Kohesi
Kohesi
dalam wacana diartikan sebagai kepaduan bentuk secara structural membentuk
ikatan sintaktikal. Anton M. Moelino ( 1988:34)
menyatakan bahwa wacana yang baik dan utuh mensyaratkan kalimat-kalimat
yang kohesif. Konsep kohesif sebenarnya mengacu kepada hubungan bentuk. Artinya
unsur-unsur wacana (kata atau kalimat) yang digunakan untuk menyusun suatu
wacana memiliki keterkaitan secara padu dan utuh. Menurut Anton M. Moelino, dkk
( 1987:96) untuk memperoleh wacana yang baik dan utuh, maka kalimat-kalimatnya
harus kohesif. Hanya dengan hubungan kohesif seperti itulah suatu unsur dalam
wacana dapat di interpretasikan, sesuai dengan ketergantungannya dengan
unsure-unsur lainnya. Kohesi wacana terbagi dalam dua aspek yaitu kohesi
gramatikal dan kohesi leksikal.
v Kohesi
gramatikal artinya kepaduan bentuk sesuai dengan tata bahasa. Kohesi leksikal
artinya kepaduan bentuk sesuai dengan kata.
Kohesi gramatikal
meliputi:
A. Referensi (pengacuan)
Referensi
merupakan pengacuan satuan lingual tertentu terhadap satuan lainnya. Di lihat
dari acuannya, referensi terbagi atas:
1. Referensi eksofora yaitu pengacuan satuan
lingual yang berada di luar teks wacana. Contoh: Itu matahari, kata itu pada
tuturan tersebut mengacu pada sesuatu di luar teks, yaitu “benda berpijar yang
menerangi alam ini”.
2. Referensi endofora yaitu pengacuan satuan
lingual yang berada di dalam teks wacana.
Referensi
endofora terbagi atas:
a. Referensi anaphora yaitu pengacuan
satual lingual yang disebutkan terlebih dahulu, mengacu yang sebelah kiri.
Contoh:
Peringatan HUT ke-66 Indonesia ini akan di ramaikan dengan pagelaran pesta
kembang api.
b.

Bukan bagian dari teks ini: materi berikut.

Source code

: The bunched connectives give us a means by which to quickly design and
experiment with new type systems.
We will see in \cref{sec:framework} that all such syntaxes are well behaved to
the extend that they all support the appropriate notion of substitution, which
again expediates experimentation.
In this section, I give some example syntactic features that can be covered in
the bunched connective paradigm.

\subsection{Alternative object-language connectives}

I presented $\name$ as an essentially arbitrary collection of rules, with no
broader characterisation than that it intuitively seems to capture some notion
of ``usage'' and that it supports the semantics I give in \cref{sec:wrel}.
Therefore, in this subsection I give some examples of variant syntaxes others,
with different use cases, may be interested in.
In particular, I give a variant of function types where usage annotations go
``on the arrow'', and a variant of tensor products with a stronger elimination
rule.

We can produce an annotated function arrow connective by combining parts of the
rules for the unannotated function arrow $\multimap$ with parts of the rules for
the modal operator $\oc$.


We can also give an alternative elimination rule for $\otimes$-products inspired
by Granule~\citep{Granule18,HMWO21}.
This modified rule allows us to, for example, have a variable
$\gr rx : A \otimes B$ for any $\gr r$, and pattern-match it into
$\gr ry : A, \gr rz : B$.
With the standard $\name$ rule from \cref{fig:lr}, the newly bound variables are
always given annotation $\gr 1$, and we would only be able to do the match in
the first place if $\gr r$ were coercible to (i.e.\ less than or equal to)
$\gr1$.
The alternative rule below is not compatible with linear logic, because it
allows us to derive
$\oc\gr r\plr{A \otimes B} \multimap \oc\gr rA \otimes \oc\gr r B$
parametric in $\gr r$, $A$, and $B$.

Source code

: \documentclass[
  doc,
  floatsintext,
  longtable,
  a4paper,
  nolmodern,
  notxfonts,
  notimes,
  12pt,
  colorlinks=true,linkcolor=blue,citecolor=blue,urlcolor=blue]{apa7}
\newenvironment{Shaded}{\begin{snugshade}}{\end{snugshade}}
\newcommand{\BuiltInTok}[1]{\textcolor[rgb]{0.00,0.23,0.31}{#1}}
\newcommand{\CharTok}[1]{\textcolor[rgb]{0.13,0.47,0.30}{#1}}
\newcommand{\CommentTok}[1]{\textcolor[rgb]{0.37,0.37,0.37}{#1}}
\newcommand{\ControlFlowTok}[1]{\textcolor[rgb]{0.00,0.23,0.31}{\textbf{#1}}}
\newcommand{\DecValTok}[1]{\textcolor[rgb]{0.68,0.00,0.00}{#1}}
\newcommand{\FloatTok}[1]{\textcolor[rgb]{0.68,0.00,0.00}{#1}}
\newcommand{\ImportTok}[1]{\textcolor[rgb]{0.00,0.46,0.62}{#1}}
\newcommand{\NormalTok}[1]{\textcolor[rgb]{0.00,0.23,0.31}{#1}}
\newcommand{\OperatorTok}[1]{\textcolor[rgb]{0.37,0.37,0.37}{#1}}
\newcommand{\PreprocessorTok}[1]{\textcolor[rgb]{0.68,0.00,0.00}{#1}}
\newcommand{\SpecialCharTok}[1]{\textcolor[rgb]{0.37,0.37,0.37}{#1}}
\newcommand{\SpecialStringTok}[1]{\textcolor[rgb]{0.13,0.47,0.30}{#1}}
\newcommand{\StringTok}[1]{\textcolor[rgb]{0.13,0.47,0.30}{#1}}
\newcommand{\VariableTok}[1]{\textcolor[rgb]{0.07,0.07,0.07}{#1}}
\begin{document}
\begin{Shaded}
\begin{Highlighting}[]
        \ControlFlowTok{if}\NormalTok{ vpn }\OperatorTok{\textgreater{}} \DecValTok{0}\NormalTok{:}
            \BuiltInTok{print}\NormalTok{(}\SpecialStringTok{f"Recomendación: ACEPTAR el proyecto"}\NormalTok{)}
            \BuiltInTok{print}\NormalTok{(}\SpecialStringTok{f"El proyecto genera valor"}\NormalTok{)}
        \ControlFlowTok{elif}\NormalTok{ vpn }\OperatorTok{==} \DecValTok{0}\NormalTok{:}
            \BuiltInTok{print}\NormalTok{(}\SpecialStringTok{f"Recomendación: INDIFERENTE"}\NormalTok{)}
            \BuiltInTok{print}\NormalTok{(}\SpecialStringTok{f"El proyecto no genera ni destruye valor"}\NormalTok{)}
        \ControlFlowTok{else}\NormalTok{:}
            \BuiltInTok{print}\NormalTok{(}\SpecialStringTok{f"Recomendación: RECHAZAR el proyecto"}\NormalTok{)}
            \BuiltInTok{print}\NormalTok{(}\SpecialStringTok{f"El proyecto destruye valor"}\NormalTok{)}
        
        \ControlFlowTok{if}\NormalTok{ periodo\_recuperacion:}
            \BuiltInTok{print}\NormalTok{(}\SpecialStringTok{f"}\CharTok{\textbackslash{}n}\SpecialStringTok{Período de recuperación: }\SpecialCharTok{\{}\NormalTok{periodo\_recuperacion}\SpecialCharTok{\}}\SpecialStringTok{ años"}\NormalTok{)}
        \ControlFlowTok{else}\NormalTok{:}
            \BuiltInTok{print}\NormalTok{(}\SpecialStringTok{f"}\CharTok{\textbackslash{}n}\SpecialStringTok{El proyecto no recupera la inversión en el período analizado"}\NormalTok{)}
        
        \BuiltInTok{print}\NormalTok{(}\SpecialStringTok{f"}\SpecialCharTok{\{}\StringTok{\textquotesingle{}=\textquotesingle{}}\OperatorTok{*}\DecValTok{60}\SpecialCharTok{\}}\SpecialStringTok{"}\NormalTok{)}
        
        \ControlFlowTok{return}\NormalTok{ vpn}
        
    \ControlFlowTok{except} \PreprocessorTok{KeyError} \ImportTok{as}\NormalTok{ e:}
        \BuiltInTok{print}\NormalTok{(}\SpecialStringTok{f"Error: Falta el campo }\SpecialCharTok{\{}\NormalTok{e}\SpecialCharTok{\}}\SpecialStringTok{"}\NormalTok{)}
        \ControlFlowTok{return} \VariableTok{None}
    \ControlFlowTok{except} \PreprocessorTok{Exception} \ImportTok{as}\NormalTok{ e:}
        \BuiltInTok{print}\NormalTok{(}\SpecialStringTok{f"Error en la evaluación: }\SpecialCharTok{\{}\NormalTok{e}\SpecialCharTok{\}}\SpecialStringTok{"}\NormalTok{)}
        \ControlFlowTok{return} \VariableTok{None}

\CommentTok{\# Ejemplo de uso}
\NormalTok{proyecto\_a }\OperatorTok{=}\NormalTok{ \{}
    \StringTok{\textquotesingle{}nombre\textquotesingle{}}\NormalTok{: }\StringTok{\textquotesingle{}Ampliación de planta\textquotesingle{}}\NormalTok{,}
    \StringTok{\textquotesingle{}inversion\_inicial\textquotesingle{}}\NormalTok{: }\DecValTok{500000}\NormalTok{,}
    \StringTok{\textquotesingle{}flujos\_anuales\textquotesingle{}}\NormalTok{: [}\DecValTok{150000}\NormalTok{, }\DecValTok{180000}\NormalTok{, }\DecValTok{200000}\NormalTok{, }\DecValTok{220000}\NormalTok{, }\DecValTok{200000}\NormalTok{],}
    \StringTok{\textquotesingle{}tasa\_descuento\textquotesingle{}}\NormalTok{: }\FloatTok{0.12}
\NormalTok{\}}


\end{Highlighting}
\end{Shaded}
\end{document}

Referensi katafora yaitu pengacuan satuan
lingual yang disebutkan setelahnya, mengacu yang sebelah kanan.
Contoh:
Kamu harus pergi! Ayo, cici cepatlah!
Di
lihat dari klasifikasinya, referensi terbagi atas:
1. Referensi persona yaitu pengacuan satual
lingual berupa pronomina atau kata ganti orang.
Kata
Ganti
|
Tunggal
|
Jamak
|
Persona Pertama
|
Aku, Saya
|
Kami, Kita
|
Persona Kedua
|
Kamu, Engkau, Anda
|
Kalian, Kami Sekalian
|
Persona Ketiga
|
Dia, Ia, Beliau
|
Mereka
|
Contoh:
Firdaus, kamu harus mandi.
2. Referensi demonstrasi yaitu pengacuan
satual lingual yang dipakai untuk menunjuk. Biasanya menggunakan kata : kini,
sekarang, saat ini, di sini, di situ, ini, itu, dan sebagainya.
Contoh:
Pohon-pohon kelapa itu, tumbuh di tanah lereng diantara pepohonan lain yang
rapat dan rimbun.
3. Referensi interogatif yaitu pengacuan
satuan lingual berupa kata tanya.
contoh:
Kamu mau kemana?
4. Referensi komparatif yaitu pengacuan
satual lingual yang dipakai untuk membandingkan satual lingual lain.
contoh:
Tidak berbeda jauh dengan ibunya, Nita orangnya cantik, ramah, dan lemah
lembut.
B. Substitusi ( penggantian)
Substitusi
diartikan sebagai penggantian satuan lingual dengan satuan lingual lain dalam
wacana untuk memperoleh unsur pembeda.
Substitusi dilihat dari satuan lingualnya dapat dibedakan atas:
1. Substitusi nominal yaitu penggantian satuan
lingual dengan satuan lingual lain yang berupa kata benda.
Contoh:
Memang Soni mencintai gadis itu. Wanita itu berasal dari Surakarta. Pacarnya
itu memang cantik, halus budi bahasanya, dan bersifat keibuan.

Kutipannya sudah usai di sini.